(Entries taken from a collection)
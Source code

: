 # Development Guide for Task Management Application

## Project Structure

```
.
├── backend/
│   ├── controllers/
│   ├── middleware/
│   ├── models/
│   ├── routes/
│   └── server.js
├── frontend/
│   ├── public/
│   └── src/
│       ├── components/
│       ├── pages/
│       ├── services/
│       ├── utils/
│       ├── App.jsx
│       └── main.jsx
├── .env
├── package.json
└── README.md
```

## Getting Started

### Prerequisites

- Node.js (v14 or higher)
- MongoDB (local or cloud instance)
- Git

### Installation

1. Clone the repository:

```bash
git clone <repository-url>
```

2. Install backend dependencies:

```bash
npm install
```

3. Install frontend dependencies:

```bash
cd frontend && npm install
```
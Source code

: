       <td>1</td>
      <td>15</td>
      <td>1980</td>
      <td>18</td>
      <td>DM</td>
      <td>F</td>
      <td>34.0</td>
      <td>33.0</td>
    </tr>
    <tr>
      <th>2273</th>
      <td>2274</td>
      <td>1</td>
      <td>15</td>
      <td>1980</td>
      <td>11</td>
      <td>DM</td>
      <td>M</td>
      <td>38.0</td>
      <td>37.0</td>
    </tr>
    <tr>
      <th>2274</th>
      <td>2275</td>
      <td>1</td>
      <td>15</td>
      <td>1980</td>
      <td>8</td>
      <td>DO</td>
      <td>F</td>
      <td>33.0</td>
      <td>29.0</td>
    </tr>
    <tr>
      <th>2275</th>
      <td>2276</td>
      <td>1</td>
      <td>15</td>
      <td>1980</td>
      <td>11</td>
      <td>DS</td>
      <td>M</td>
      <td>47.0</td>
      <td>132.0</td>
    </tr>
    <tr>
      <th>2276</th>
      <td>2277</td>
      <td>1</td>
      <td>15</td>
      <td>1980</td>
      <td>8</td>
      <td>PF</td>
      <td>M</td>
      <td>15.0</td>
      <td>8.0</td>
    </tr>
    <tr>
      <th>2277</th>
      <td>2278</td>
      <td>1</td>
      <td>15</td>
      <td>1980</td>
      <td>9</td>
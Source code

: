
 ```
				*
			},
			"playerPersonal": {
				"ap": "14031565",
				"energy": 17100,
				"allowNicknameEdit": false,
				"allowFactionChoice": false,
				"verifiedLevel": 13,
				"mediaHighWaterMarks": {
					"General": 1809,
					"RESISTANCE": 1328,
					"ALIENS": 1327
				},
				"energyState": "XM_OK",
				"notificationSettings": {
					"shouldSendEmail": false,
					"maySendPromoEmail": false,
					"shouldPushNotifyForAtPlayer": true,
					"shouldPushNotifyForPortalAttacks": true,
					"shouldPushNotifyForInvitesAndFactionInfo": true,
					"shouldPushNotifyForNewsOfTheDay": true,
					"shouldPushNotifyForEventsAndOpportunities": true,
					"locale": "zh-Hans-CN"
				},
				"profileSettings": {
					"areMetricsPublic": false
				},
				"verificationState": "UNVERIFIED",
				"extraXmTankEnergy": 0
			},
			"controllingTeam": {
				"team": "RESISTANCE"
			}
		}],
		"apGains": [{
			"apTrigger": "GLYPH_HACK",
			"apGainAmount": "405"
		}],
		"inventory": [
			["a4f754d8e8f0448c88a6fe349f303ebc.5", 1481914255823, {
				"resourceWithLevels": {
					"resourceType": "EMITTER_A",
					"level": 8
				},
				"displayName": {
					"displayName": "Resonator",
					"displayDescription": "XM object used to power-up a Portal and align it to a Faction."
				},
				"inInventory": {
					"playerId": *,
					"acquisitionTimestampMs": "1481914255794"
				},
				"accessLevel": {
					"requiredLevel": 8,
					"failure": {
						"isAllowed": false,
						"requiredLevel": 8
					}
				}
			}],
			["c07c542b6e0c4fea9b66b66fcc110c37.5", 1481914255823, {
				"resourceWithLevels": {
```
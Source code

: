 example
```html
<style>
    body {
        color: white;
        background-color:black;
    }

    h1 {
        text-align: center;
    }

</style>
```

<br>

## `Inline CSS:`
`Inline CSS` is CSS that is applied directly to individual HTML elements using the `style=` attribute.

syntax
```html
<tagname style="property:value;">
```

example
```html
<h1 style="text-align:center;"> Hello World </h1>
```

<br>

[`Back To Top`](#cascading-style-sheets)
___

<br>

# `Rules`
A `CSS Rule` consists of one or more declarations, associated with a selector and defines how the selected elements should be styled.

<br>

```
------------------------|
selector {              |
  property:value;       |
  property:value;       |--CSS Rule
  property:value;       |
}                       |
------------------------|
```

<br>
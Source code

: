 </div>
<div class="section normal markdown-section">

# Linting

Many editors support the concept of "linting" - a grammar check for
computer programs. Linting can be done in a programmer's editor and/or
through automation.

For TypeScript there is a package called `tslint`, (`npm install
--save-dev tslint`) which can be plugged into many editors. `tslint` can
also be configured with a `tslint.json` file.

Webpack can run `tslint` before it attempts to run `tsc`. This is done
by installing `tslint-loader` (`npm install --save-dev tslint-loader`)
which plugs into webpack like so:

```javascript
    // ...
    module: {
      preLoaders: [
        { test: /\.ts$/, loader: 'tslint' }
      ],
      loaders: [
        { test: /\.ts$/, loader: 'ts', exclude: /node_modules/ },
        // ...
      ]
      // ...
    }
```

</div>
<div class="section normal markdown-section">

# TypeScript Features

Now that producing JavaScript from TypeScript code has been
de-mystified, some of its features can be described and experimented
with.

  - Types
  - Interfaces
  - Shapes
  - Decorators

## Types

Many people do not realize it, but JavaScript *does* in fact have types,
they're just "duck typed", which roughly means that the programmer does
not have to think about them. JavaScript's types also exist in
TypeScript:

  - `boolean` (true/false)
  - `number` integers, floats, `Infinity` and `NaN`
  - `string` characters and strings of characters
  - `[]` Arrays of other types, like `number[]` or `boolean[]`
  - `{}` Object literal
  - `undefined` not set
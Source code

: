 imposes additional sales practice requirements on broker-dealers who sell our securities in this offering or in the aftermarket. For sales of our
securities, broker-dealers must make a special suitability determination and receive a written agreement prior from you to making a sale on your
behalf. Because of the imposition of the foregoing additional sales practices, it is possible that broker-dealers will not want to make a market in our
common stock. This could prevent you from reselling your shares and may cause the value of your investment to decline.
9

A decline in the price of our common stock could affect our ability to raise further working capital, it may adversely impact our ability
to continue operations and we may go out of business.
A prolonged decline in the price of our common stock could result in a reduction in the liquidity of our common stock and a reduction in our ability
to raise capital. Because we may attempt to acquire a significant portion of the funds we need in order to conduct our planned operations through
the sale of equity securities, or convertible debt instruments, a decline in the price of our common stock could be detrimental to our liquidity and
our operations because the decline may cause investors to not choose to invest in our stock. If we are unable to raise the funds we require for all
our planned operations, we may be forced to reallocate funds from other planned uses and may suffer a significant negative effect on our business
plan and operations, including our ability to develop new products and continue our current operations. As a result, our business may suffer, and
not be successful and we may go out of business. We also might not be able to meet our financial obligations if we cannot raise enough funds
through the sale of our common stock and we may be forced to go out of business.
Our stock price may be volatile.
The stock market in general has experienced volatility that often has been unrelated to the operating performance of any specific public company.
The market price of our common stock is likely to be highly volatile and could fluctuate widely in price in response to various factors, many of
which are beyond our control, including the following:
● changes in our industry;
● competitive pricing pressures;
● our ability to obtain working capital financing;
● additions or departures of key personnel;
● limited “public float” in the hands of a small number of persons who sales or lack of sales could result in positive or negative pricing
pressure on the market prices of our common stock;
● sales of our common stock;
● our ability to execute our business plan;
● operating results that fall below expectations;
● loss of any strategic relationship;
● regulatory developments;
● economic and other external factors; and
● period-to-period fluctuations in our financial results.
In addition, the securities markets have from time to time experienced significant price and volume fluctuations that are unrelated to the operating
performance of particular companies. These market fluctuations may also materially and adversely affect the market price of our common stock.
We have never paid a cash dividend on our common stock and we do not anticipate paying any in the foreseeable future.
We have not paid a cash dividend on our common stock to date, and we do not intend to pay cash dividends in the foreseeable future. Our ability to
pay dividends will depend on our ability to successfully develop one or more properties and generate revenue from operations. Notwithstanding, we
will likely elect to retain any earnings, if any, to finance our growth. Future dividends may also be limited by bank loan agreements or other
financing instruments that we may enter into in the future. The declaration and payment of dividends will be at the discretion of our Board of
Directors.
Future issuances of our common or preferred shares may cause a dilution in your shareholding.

• **Work instructions**
List all lines above in which the string "dealers" appears.

• **Problem solution**
: imposes additional sales practice requirements on broker-dealers who sell our securities in this offering or in the aftermarket. For sales of our
securities, broker-dealers must make a special suitability determination and receive a written agreement prior from you to making a sale on your
behalf. Because of the imposition of the foregoing additional sales practices, it is possible that broker-dealers will not want to make a market in our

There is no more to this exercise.